> _WHAT TO WORK ON_:
Word for word, restate the lines from the start of the data below through the line containing "LLM-PQ____ supports adaptive".

(RECORDED DATA begins)

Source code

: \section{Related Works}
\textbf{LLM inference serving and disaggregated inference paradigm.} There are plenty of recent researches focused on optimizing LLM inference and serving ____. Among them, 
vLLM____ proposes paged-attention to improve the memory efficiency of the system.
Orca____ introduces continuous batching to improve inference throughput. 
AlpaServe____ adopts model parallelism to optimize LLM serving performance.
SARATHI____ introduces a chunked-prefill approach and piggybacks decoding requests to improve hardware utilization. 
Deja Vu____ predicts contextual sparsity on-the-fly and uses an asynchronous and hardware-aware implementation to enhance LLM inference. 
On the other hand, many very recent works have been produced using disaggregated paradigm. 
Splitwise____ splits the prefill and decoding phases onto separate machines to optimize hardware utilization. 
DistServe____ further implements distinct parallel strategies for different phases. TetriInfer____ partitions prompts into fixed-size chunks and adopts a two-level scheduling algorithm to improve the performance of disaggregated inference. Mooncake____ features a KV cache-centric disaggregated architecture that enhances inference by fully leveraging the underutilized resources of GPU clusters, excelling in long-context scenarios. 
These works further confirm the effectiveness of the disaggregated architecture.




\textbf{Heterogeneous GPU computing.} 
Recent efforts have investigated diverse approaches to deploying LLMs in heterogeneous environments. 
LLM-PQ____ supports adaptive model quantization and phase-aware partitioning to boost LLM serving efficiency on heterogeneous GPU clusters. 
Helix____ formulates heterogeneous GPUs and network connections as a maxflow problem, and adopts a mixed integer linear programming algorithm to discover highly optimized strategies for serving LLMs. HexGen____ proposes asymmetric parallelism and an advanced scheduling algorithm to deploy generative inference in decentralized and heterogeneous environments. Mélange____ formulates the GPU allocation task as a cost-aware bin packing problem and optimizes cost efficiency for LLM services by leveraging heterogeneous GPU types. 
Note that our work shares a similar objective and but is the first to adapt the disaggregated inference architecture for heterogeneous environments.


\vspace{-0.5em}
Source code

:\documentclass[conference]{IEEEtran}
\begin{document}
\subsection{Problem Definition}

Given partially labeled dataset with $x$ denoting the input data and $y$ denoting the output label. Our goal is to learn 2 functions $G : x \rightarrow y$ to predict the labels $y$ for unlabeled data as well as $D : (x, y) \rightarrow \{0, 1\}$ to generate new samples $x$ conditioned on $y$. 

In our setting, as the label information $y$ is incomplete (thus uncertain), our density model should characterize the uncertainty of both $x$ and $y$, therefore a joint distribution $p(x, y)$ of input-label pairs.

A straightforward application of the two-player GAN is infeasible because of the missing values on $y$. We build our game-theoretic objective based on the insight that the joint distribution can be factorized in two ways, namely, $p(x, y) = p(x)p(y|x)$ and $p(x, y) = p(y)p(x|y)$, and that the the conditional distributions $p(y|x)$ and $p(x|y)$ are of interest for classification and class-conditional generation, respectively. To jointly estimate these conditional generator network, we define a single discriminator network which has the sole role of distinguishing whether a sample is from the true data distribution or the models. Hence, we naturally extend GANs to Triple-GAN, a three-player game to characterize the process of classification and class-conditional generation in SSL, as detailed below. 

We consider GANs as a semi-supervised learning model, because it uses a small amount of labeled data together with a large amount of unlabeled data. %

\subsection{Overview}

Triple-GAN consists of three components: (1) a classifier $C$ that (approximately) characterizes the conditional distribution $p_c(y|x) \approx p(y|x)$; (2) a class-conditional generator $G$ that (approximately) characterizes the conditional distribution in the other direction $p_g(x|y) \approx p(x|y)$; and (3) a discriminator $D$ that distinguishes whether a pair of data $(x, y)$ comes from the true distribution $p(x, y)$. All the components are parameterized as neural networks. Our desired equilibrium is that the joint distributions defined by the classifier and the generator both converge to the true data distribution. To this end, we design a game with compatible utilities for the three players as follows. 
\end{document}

(RECORDED DATA ends)

> _WRITTEN SOLUTION_:
Source code

: \section{Related Works}
\textbf{LLM inference serving and disaggregated inference paradigm.} There are plenty of recent researches focused on optimizing LLM inference and serving ____. Among them, 
vLLM____ proposes paged-attention to improve the memory efficiency of the system.
Orca____ introduces continuous batching to improve inference throughput. 
AlpaServe____ adopts model parallelism to optimize LLM serving performance.
SARATHI____ introduces a chunked-prefill approach and piggybacks decoding requests to improve hardware utilization. 
Deja Vu____ predicts contextual sparsity on-the-fly and uses an asynchronous and hardware-aware implementation to enhance LLM inference. 
On the other hand, many very recent works have been produced using disaggregated paradigm. 
Splitwise____ splits the prefill and decoding phases onto separate machines to optimize hardware utilization. 
DistServe____ further implements distinct parallel strategies for different phases. TetriInfer____ partitions prompts into fixed-size chunks and adopts a two-level scheduling algorithm to improve the performance of disaggregated inference. Mooncake____ features a KV cache-centric disaggregated architecture that enhances inference by fully leveraging the underutilized resources of GPU clusters, excelling in long-context scenarios. 
These works further confirm the effectiveness of the disaggregated architecture.




\textbf{Heterogeneous GPU computing.} 
Recent efforts have investigated diverse approaches to deploying LLMs in heterogeneous environments. 
LLM-PQ____ supports adaptive model quantization and phase-aware partitioning to boost LLM serving efficiency on heterogeneous GPU clusters. 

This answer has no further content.